**WHAT IS REQUIRED**.
Give the lines again exactly as they appear below, from the line with "- 因为队列只允许在一端插入" to the line with "Update & Delete", both included, and only those lines. Leave every picture out.

**DATA RECORDS**.
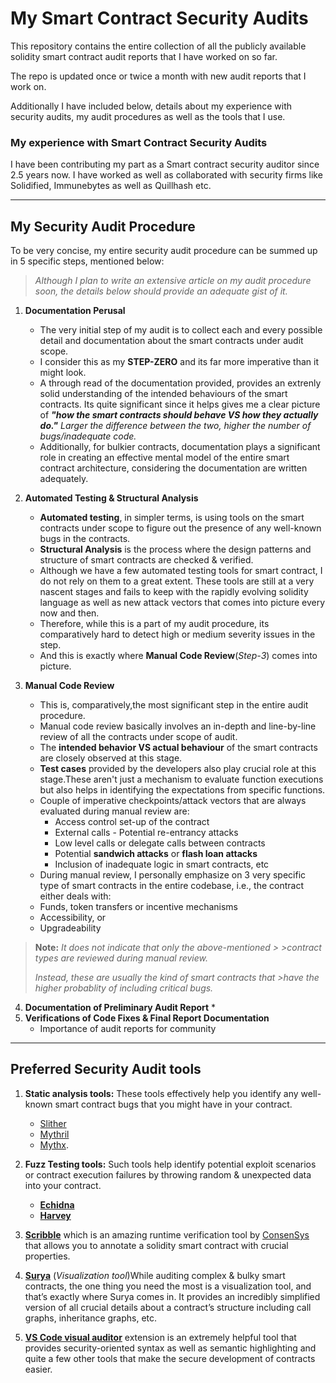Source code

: # My Smart Contract Security Audits

This repository contains the entire  collection of all the publicly available solidity smart contract audit reports that I have worked on so far.

The repo is updated once or twice a month with new audit reports that I work on. 

Additionally I have included below, details about my experience with security audits, my audit procedures as well as the tools that I use.
    
### My experience with Smart Contract Security Audits
I have been contributing my part as a Smart contract security auditor since 2.5 years now. I have worked as well as collaborated with security firms like Solidified, Immunebytes as well as Quillhash etc. 

---
## My Security Audit Procedure 
To be very concise, my entire security audit procedure can be summed up in 5 specific steps, mentioned below:
> *Although I plan to write an extensive article on my audit procedure soon, the details below should provide an adequate  gist of it.* 
1.  **Documentation Perusal**

    * The very initial step of my audit is to collect each and every possible detail and documentation about the smart contracts under audit scope.
    * I consider this as my **STEP-ZERO** and its far more imperative than it might look.
    * A through read of the documentation provided, provides an extrenly solid understanding of the intended behaviours of the smart contracts. Its quite significant since it helps gives me a clear picture of ***"how the smart contracts should behave VS how they actually do."*** *Larger the difference between the two, higher the number of bugs/inadequate code.*
    * Additionally, for bulkier contracts, documentation plays a significant role in creating an effective mental model of the entire smart contract architecture, considering the documentation are written adequately.

2. **Automated Testing & Structural Analysis**
    * **Automated testing**, in simpler terms, is using tools on the smart contracts under scope to figure out the presence of any well-known bugs in the contracts.
    * **Structural Analysis** is the process where the design patterns and structure of smart contracts are checked & verified.
    * Although we have a few automated testing tools for smart contract, I do not rely on them to a great extent. These tools are still at a very nascent stages and fails to keep with the rapidly evolving solidity language as well as new attack vectors that comes into picture every now and then.
    * Therefore, while this is a part of my audit procedure, its comparatively hard to detect high or medium severity issues in the step.
    * And this is exactly where **Manual Code Review**(*Step-3*) comes into picture.
3. **Manual Code Review**
    * This is, comparatively,the most significant step in the entire audit procedure.
    * Manual code review basically involves an in-depth and line-by-line review of all the contracts under scope of audit.
    * The **intended behavior VS actual behaviour** of the smart contracts are closely observed at this stage. 
    * **Test cases** provided by the developers also play crucial role at this stage.These aren't just a mechanism to evaluate function executions but also helps in identifying the expectations from specific functions. 
    * Couple of imperative checkpoints/attack vectors  that are always evaluated during manual review are:
        * Access control set-up of the contract
        * External calls - Potential re-entrancy attacks 
        * Low level calls or delegate calls between contracts
        * Potential **sandwich attacks** or **flash loan attacks**
        * Inclusion of inadequate logic in smart contracts, etc
    * During manual review, I personally emphasize on 3 very specific type of smart contracts in the entire codebase, i.e., the contract either deals with:
    * Funds, token transfers or incentive mechanisms
    * Accessibility, or
    * Upgradeability
> **Note:** 
>*It does not indicate that only the above-mentioned > >contract types are reviewed during manual review.*
>
>*Instead, these are usually the kind of smart contracts that >have the higher probablity of including critical bugs.*
4. **Documentation of Preliminary Audit Report**
    * 
5. **Verifications of Code Fixes & Final Report Documentation**
    * Importance of audit reports for community 

---
## Preferred Security Audit tools

1. **Static analysis tools:** 
These tools effectively help you identify any well-known smart contract bugs that you might have in your contract.
    * [Slither](https://github.com/crytic/slither)
    * [Mythril](https://github.com/ConsenSys/mythril)
    * [Mythx](https://mythx.io/). 

2. **Fuzz Testing tools:**
Such tools help identify potential exploit scenarios or contract execution failures by throwing random & unexpected data into your contract.
    * **[Echidna](https://github.com/crytic/echidna)**
    * **[Harvey](https://mariachris.github.io/Pubs/FSE-2020-Harvey.pdf)** 
3. **[Scribble](https://github.com/consensys/scribble)** which is an amazing runtime verification tool by [ConsenSys](https://medium.com/u/6c7078bf7b01?source=post_page-----4b3decc52b46--------------------------------) that allows you to annotate a solidity smart contract with crucial properties.
3. [**Surya**](https://github.com/ConsenSys/surya) (*Visualization tool*)While auditing complex & bulky smart contracts, the one thing you need the most is a visualization tool, and that’s exactly where Surya comes in.
It provides an incredibly simplified version of all crucial details about a contract’s structure including call graphs, inheritance graphs, etc.
4. **[VS Code visual auditor](https://marketplace.visualstudio.com/items?itemName=tintinweb.solidity-visual-auditor)** extension is an extremely helpful tool that provides security-oriented syntax as well as semantic highlighting and quite a few other tools that make the secure development of contracts easier.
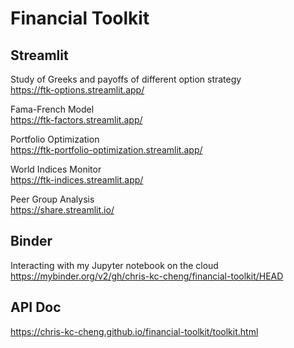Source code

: # Financial Toolkit

## Streamlit
Study of Greeks and payoffs of different option strategy\
https://ftk-options.streamlit.app/

Fama-French Model\
https://ftk-factors.streamlit.app/

Portfolio Optimization\
https://ftk-portfolio-optimization.streamlit.app/

World Indices Monitor\
https://ftk-indices.streamlit.app/

Peer Group Analysis\
https://share.streamlit.io/

## Binder
Interacting with my Jupyter notebook on the cloud\
https://mybinder.org/v2/gh/chris-kc-cheng/financial-toolkit/HEAD

## API Doc
https://chris-kc-cheng.github.io/financial-toolkit/toolkit.html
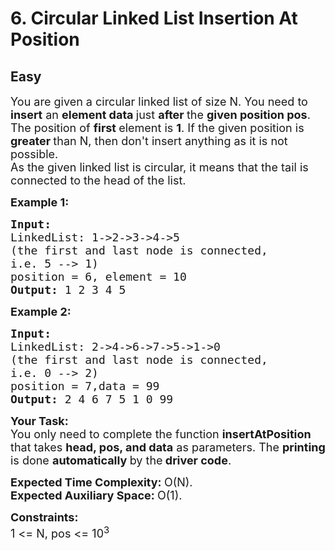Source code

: # 6. Circular Linked List Insertion At Position
## Easy 
<div class="problem-statement">
                <p></p><p><span style="font-size:18px">You are given a circular linked list of size N. You need to<strong> insert</strong> an <strong>element data </strong>just <strong>after </strong>the <strong>given position pos</strong>.<br>
The position of <strong>first </strong>element is <strong>1</strong>. If the given position is <strong>greater </strong>than N, then don't insert anything as it is not possible.<br>
As the given linked list is circular, it means that the tail is connected to the head of the list.</span></p>

<p><span style="font-size:18px"><strong>Example 1:</strong></span></p>

<pre><span style="font-size:18px"><strong>Input:
</strong>LinkedList: 1-&gt;2-&gt;3-&gt;4-&gt;5
(the first and last node is connected,
i.e. 5 --&gt; 1)
position = 6, element = 10
<strong>Output: </strong>1 2 3 4 5 
</span></pre>

<p><span style="font-size:18px"><strong>Example 2:</strong></span></p>

<pre><span style="font-size:18px"><strong>Input:
</strong>LinkedList: 2-&gt;4-&gt;6-&gt;7-&gt;5-&gt;1-&gt;0
(the first and last node is connected,
i.e. 0 --&gt; 2)
position = 7,data = 99
<strong>Output: </strong>2 4 6 7 5 1 0 99</span></pre>

<p><span style="font-size:18px"><strong>Your Task:</strong><br>
You only need to complete the function <strong>insertAtPosition</strong> that takes <strong>head, pos, and data</strong> as parameters.&nbsp;The <strong>printing </strong>is done <strong>automatically </strong>by the<strong> driver code</strong>.</span></p>

<p><span style="font-size:18px"><strong>Expected Time Complexity:&nbsp;</strong>O(N).<br>
<strong>Expected Auxiliary Space:&nbsp;</strong>O(1).</span></p>

<p><span style="font-size:18px"><strong>Constraints:</strong><br>
1 &lt;= N, pos &lt;= 10<sup>3</sup></span></p>
 <p></p>
            </div>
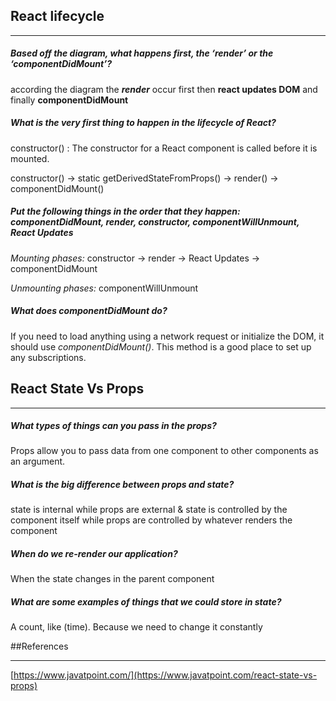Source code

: ## React lifecycle
______

#####  Based off the diagram, what happens first, the ‘render’ or the ‘componentDidMount’?

according the diagram the **_render_** occur first then **react updates DOM** and finally **componentDidMount**

##### What is the very first thing to happen in the lifecycle of React?
constructor() : The constructor for a React component is called before it is mounted.

constructor() -> static getDerivedStateFromProps() -> render() -> componentDidMount()


##### Put the following things in the order that they happen: componentDidMount, render, constructor, componentWillUnmount, React Updates

_Mounting phases:_
constructor -> render -> React Updates -> componentDidMount

_Unmounting phases:_
componentWillUnmount


##### What does componentDidMount do?
If you need to load anything using a network request or initialize the DOM, it should use _componentDidMount()_. This method is a good place to set up any subscriptions.

## React State Vs Props
______

##### What types of things can you pass in the props?
Props allow you to pass data from one component to other components as an argument.

##### What is the big difference between props and state?
state is internal while props are external & state is  controlled by the component itself while props are  controlled by whatever renders the component

##### When do we re-render our application?

When the state changes in the parent component 

##### What are some examples of things that we could store in state?

A count, like (time). Because we need to change it constantly

##References
_______

[https://www.javatpoint.com/](https://www.javatpoint.com/react-state-vs-props)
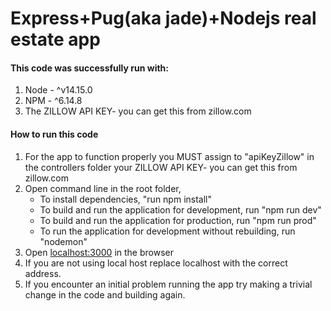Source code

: # Express+Pug(aka jade)+Nodejs real estate app

#### This code was successfully run with: 
1. Node - ^v14.15.0
2. NPM - ^6.14.8
3. The ZILLOW API KEY- you can get this from zillow.com

####  How to run this code
1. For the app to function properly you MUST assign to "apiKeyZillow" in the controllers folder your ZILLOW API KEY- you can get this from zillow.com
2. Open command line in the root folder,
   - To install dependencies, "run npm install"
   - To build and run the application for development, run "npm run dev"
   - To build and run the application for production, run "npm run prod"
   - To run the application for development without rebuilding, run "nodemon"
3. Open [localhost:3000](http://localhost:3000/) in the browser
4. If you are not using local host replace localhost with the correct address.
5. If you encounter an initial problem running the app try making a trivial change in the code and building again.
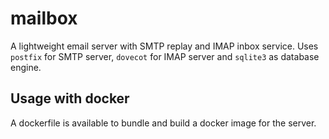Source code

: # mailbox

A lightweight email server with SMTP replay and IMAP inbox service. Uses `postfix` for SMTP server, `dovecot` for IMAP server and `sqlite3` as database engine.

## Usage with docker
A dockerfile is available to bundle and build a docker image for the server.
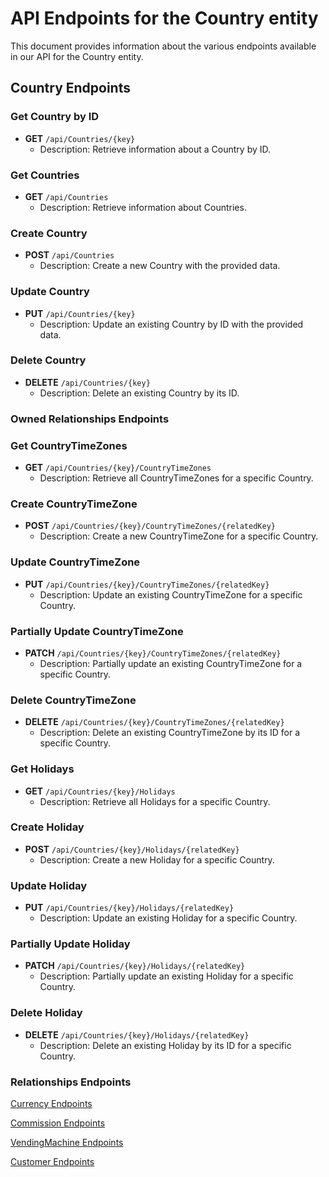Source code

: # API Endpoints for the Country entity

This document provides information about the various endpoints available in our API for the Country entity.

## Country Endpoints

### Get Country by ID
- **GET** `/api/Countries/{key}`
  - Description: Retrieve information about a Country by ID.
  
### Get Countries
- **GET** `/api/Countries`
  - Description: Retrieve information about Countries.

### Create Country
- **POST** `/api/Countries`
  - Description: Create a new Country with the provided data.

### Update Country
- **PUT** `/api/Countries/{key}`
  - Description: Update an existing Country by ID with the provided data.
 
### Delete Country
- **DELETE** `/api/Countries/{key}`
  - Description: Delete an existing Country by its ID.

### Owned Relationships Endpoints

### Get CountryTimeZones
- **GET** `/api/Countries/{key}/CountryTimeZones`
  - Description: Retrieve all CountryTimeZones for a specific Country.
  
### Create CountryTimeZone
- **POST** `/api/Countries/{key}/CountryTimeZones/{relatedKey}`
  - Description: Create a new CountryTimeZone for a specific Country.
  
### Update CountryTimeZone
- **PUT** `/api/Countries/{key}/CountryTimeZones/{relatedKey}`
  - Description: Update an existing CountryTimeZone for a specific Country.
  
### Partially Update CountryTimeZone
- **PATCH** `/api/Countries/{key}/CountryTimeZones/{relatedKey}`
  - Description: Partially update an existing CountryTimeZone for a specific Country.

### Delete CountryTimeZone
- **DELETE** `/api/Countries/{key}/CountryTimeZones/{relatedKey}`
  - Description: Delete an existing CountryTimeZone by its ID for a specific Country.

### Get Holidays
- **GET** `/api/Countries/{key}/Holidays`
  - Description: Retrieve all Holidays for a specific Country.
  
### Create Holiday
- **POST** `/api/Countries/{key}/Holidays/{relatedKey}`
  - Description: Create a new Holiday for a specific Country.
  
### Update Holiday
- **PUT** `/api/Countries/{key}/Holidays/{relatedKey}`
  - Description: Update an existing Holiday for a specific Country.
  
### Partially Update Holiday
- **PATCH** `/api/Countries/{key}/Holidays/{relatedKey}`
  - Description: Partially update an existing Holiday for a specific Country.

### Delete Holiday
- **DELETE** `/api/Countries/{key}/Holidays/{relatedKey}`
  - Description: Delete an existing Holiday by its ID for a specific Country.

### Relationships Endpoints

[Currency Endpoints](CurrencyEndpoints.md)

[Commission Endpoints](CommissionEndpoints.md)

[VendingMachine Endpoints](VendingMachineEndpoints.md)

[Customer Endpoints](CustomerEndpoints.md)
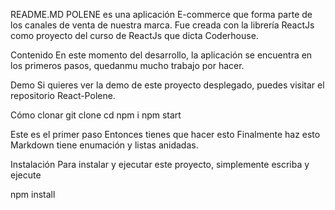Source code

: README.MD
POLENE es una aplicación E-commerce que forma parte de los canales de venta de nuestra marca. Fue creada con la librería ReactJs como proyecto del curso de ReactJs que dicta Coderhouse.

Contenido
En este momento del desarrollo, la aplicación se encuentra en los primeros pasos, quedanmu mucho trabajo por hacer.

Demo
Si quieres ver la demo de este proyecto desplegado, puedes visitar el repositorio React-Polene.

Cómo clonar
git clone <repo>
cd <repo>
npm i
npm start

Este es el primer paso
Entonces tienes que hacer esto
Finalmente haz esto
Markdown tiene enumación y listas anidadas.

Instalación
Para instalar y ejecutar este proyecto, simplemente escriba y ejecute

npm install

 
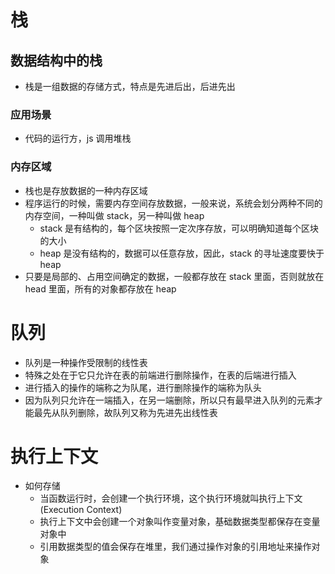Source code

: # 栈

## 数据结构中的栈

- 栈是一组数据的存储方式，特点是先进后出，后进先出

### 应用场景

- 代码的运行方，js 调用堆栈

### 内存区域

- 栈也是存放数据的一种内存区域
- 程序运行的时候，需要内存空间存放数据，一般来说，系统会划分两种不同的内存空间，一种叫做 stack，另一种叫做 heap
  - stack 是有结构的，每个区块按照一定次序存放，可以明确知道每个区块的大小
  - heap 是没有结构的，数据可以任意存放，因此，stack 的寻址速度要快于 heap
- 只要是局部的、占用空间确定的数据，一般都存放在 stack 里面，否则就放在 head 里面，所有的对象都存放在 heap

# 队列

- 队列是一种操作受限制的线性表
- 特殊之处在于它只允许在表的前端进行删除操作，在表的后端进行插入
- 进行插入的操作的端称之为队尾，进行删除操作的端称为队头
- 因为队列只允许在一端插入，在另一端删除，所以只有最早进入队列的元素才能最先从队列删除，故队列又称为先进先出线性表

# 执行上下文

- 如何存储
  - 当函数运行时，会创建一个执行环境，这个执行环境就叫执行上下文(Execution Context)
  - 执行上下文中会创建一个对象叫作变量对象，基础数据类型都保存在变量对象中
  - 引用数据类型的值会保存在堆里，我们通过操作对象的引用地址来操作对象
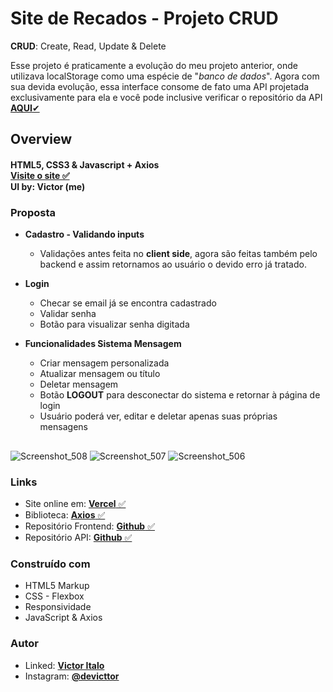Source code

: # Site de Recados - Projeto CRUD

**CRUD**: Create, Read, Update & Delete

Esse projeto é praticamente a evolução do meu projeto anterior, onde utilizava localStorage como uma espécie de "*banco de dados*". Agora com sua devida evolução, essa interface consome de fato uma API projetada exclusivamente para ela e você pode inclusive verificar o repositório da API [**AQUI**✔](https://github.com/Victoritalo/crudApi)  

## Overview
#### HTML5, CSS3 & Javascript + Axios <br>[Visite o site ✅](https://crud-api-front.vercel.app/index.html)  <br>UI by: Victor (me)<br>
### Proposta
* **Cadastro - Validando inputs**
  - Validações antes feita no **client side**, agora são feitas também pelo backend e assim retornamos ao usuário o devido erro já tratado.
* **Login**
  - Checar se email já se encontra cadastrado
  - Validar senha
  - Botão para visualizar senha digitada

* **Funcionalidades Sistema Mensagem**
  - Criar mensagem personalizada
  - Atualizar mensagem ou título
  - Deletar mensagem
  - Botão **LOGOUT** para desconectar do sistema e retornar à página de login
  - Usuário poderá ver, editar e deletar apenas suas próprias mensagens
  
## 

![Screenshot_508](https://github.com/Victoritalo/crudApi/assets/108995269/988cbf17-63b7-4a88-bdbe-5c841257d266)
![Screenshot_507](https://github.com/Victoritalo/crudApi/assets/108995269/896c8e50-75dc-4391-a0e8-0d39f3baa11f)
![Screenshot_506](https://github.com/Victoritalo/crudApi/assets/108995269/94ed70aa-2960-4eb8-b2bd-87d60afcb7cb)

### Links
- Site online em: [**Vercel** ✅](https://crud-api-front.vercel.app/index.html)
- Biblioteca: [**Axios** ✅](https://github.com/axios/axios)
- Repositório Frontend: [**Github** ✅](https://github.com/Victoritalo/crudApi_front)
- Repositório API: [**Github** ✅](https://github.com/Victoritalo/crudApi)

### Construído com
 - HTML5 Markup
 - CSS - Flexbox
 - Responsividade
 - JavaScript & Axios
 
 ### Autor
 - Linked: [**Victor Italo**](https://www.linkedin.com/in/victoritalo/)
 - Instagram: [**@devicttor**](https://www.instagram.com/devicttor/)
## 

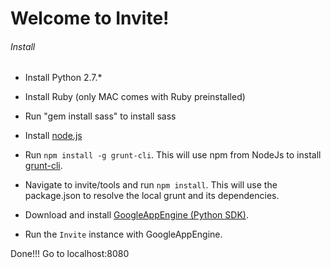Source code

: # Welcome to Invite!



###### Install

* Install Python 2.7.*

* Install Ruby (only MAC comes with Ruby preinstalled)

* Run "gem install sass" to install sass

* Install [node.js](http://nodejs.org/)

* Run `npm install -g grunt-cli`. This will use npm from NodeJs to install [grunt-cli](http://gruntjs.com/getting-started#installing-the-cli).

* Navigate to invite/tools and run `npm install`. This will use the package.json to resolve the local grunt and its dependencies.

* Download and install [GoogleAppEngine (Python SDK)](http://appengine.google.com).

* Run the `Invite` instance with GoogleAppEngine.

Done!!! Go to localhost:8080
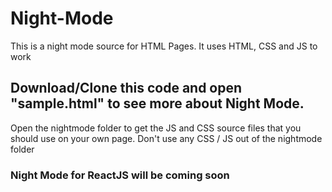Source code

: # Night-Mode
This is a night mode source for HTML Pages. It uses HTML, CSS and JS to work

## Download/Clone this code and open "sample.html" to see more about Night Mode. 
Open the nightmode folder to get the JS and CSS source files that you should use on your own page. Don't use any CSS / JS out of the nightmode folder

### Night Mode for ReactJS will be coming soon
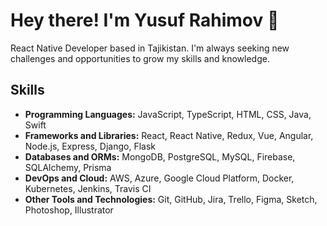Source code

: # Hey there! I'm Yusuf Rahimov 👋

React Native Developer based in Tajikistan. I'm always seeking new challenges and opportunities to grow my skills and knowledge.


## Skills

- **Programming Languages:** JavaScript, TypeScript, HTML, CSS, Java, Swift
- **Frameworks and Libraries:** React, React Native, Redux, Vue, Angular, Node.js, Express, Django, Flask
- **Databases and ORMs:** MongoDB, PostgreSQL, MySQL, Firebase, SQLAlchemy, Prisma
- **DevOps and Cloud:** AWS, Azure, Google Cloud Platform, Docker, Kubernetes, Jenkins, Travis CI
- **Other Tools and Technologies:** Git, GitHub, Jira, Trello, Figma, Sketch, Photoshop, Illustrator

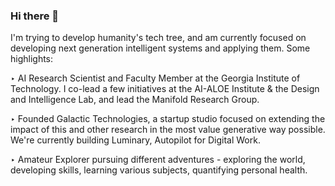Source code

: ### Hi there 👋

I'm trying to develop humanity's tech tree, and am currently focused on developing next generation intelligent systems and applying them. Some highlights:

‣ AI Research Scientist and Faculty Member at the Georgia Institute of Technology.  I co-lead a few initiatives at the AI-ALOE Institute & the Design and Intelligence Lab, and lead the Manifold Research Group.

‣ Founded Galactic Technologies, a startup studio focused on extending the impact of this and other research in the most value generative way possible. We're currently building Luminary, Autopilot for Digital Work.

‣ Amateur Explorer pursuing different adventures - exploring the world, developing skills, learning various subjects, quantifying personal health.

**REPLY**.
- 因为队列只允许在一端插入，在另一端删除，所以只有最早进入队列的元素才能最先从队列删除，故队列又称为先进先出线性表

# 执行上下文

- 如何存储
  - 当函数运行时，会创建一个执行环境，这个执行环境就叫执行上下文(Execution Context)
  - 执行上下文中会创建一个对象叫作变量对象，基础数据类型都保存在变量对象中
  - 引用数据类型的值会保存在堆里，我们通过操作对象的引用地址来操作对象
Source code

: # Site de Recados - Projeto CRUD

**CRUD**: Create, Read, Update & Delete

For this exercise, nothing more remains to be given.